Requirement.
Without changing a thing, reproduce the entire listing and leave out its pictures.

------ Material provided

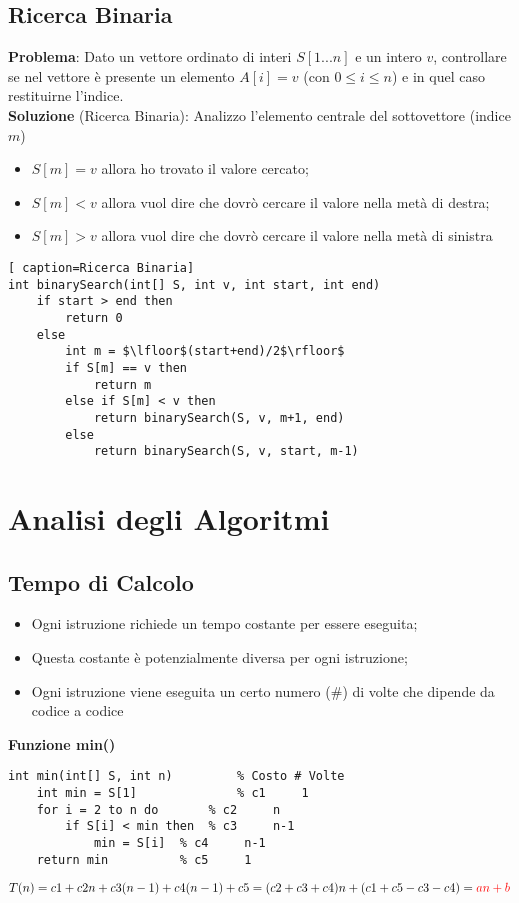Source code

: \documentclass[../cheatSheetAlgoritmi.tex]{subfiles}
\begin{document}
\subsection{Ricerca Binaria}
\textbf{Problema}: Dato un vettore ordinato di interi $S[1...n]$ e un intero $v$, controllare se nel vettore è presente un elemento $A[i] = v$ (con $0 \leq i \leq n$) e in quel caso restituirne l'indice.\\
\textbf{Soluzione} (Ricerca Binaria): Analizzo l'elemento centrale del sottovettore (indice $m$)
\begin{itemize}
	\item $S[m]=v$ allora ho trovato il valore cercato;
	\item $S[m]<v$ allora vuol dire che dovrò cercare il valore nella metà di destra;
	\item $S[m]>v$ allora vuol dire che dovrò cercare il valore nella metà di sinistra
\end{itemize}
\begin{lstlisting}[ caption=Ricerca Binaria]
int binarySearch(int[] S, int v, int start, int end)
	if start > end then
		return 0
	else
		int m = $\lfloor$(start+end)/2$\rfloor$
		if S[m] == v then
			return m
		else if S[m] < v then
			return binarySearch(S, v, m+1, end)
		else
			return binarySearch(S, v, start, m-1)
\end{lstlisting}

\section{Analisi degli Algoritmi}
\subsection{Tempo di Calcolo}
\begin{itemize}
	\item Ogni istruzione richiede un tempo costante per essere eseguita;
	\item Questa costante è potenzialmente diversa per ogni istruzione;
	\item Ogni istruzione viene eseguita un certo numero (\#) di volte che dipende da codice a codice
\end{itemize}
\textbf{Funzione min()}
\begin{lstlisting}[caption=Ricerca Minimo + calcolo del costo]
int min(int[] S, int n)			% Costo # Volte
	int min = S[1]	    		% c1   	 1
	for i = 2 to n do		% c2     n
		if S[i] < min then 	% c3 	 n-1
			min = S[i]	% c4 	 n-1
	return min			% c5	 1
\end{lstlisting}
$T(n) = c1 + c2n + c3(n-1) + c4(n-1) + c5 = (c2 + c3 + c4)n + (c1 + c5 - c3 - c4) = \textcolor{red}{an + b}$
\end{document}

------------

Output of the task.
Source code

: \documentclass[../cheatSheetAlgoritmi.tex]{subfiles}
\begin{document}
\subsection{Ricerca Binaria}
\textbf{Problema}: Dato un vettore ordinato di interi $S[1...n]$ e un intero $v$, controllare se nel vettore è presente un elemento $A[i] = v$ (con $0 \leq i \leq n$) e in quel caso restituirne l'indice.\\
\textbf{Soluzione} (Ricerca Binaria): Analizzo l'elemento centrale del sottovettore (indice $m$)
\begin{itemize}
	\item $S[m]=v$ allora ho trovato il valore cercato;
	\item $S[m]<v$ allora vuol dire che dovrò cercare il valore nella metà di destra;
	\item $S[m]>v$ allora vuol dire che dovrò cercare il valore nella metà di sinistra
\end{itemize}
\begin{lstlisting}[ caption=Ricerca Binaria]
int binarySearch(int[] S, int v, int start, int end)
	if start > end then
		return 0
	else
		int m = $\lfloor$(start+end)/2$\rfloor$
		if S[m] == v then
			return m
		else if S[m] < v then
			return binarySearch(S, v, m+1, end)
		else
			return binarySearch(S, v, start, m-1)
\end{lstlisting}

\section{Analisi degli Algoritmi}
\subsection{Tempo di Calcolo}
\begin{itemize}
	\item Ogni istruzione richiede un tempo costante per essere eseguita;
	\item Questa costante è potenzialmente diversa per ogni istruzione;
	\item Ogni istruzione viene eseguita un certo numero (\#) di volte che dipende da codice a codice
\end{itemize}
\textbf{Funzione min()}
\begin{lstlisting}[caption=Ricerca Minimo + calcolo del costo]
int min(int[] S, int n)			% Costo # Volte
	int min = S[1]	    		% c1   	 1
	for i = 2 to n do		% c2     n
		if S[i] < min then 	% c3 	 n-1
			min = S[i]	% c4 	 n-1
	return min			% c5	 1
\end{lstlisting}
$T(n) = c1 + c2n + c3(n-1) + c4(n-1) + c5 = (c2 + c3 + c4)n + (c1 + c5 - c3 - c4) = \textcolor{red}{an + b}$
\end{document}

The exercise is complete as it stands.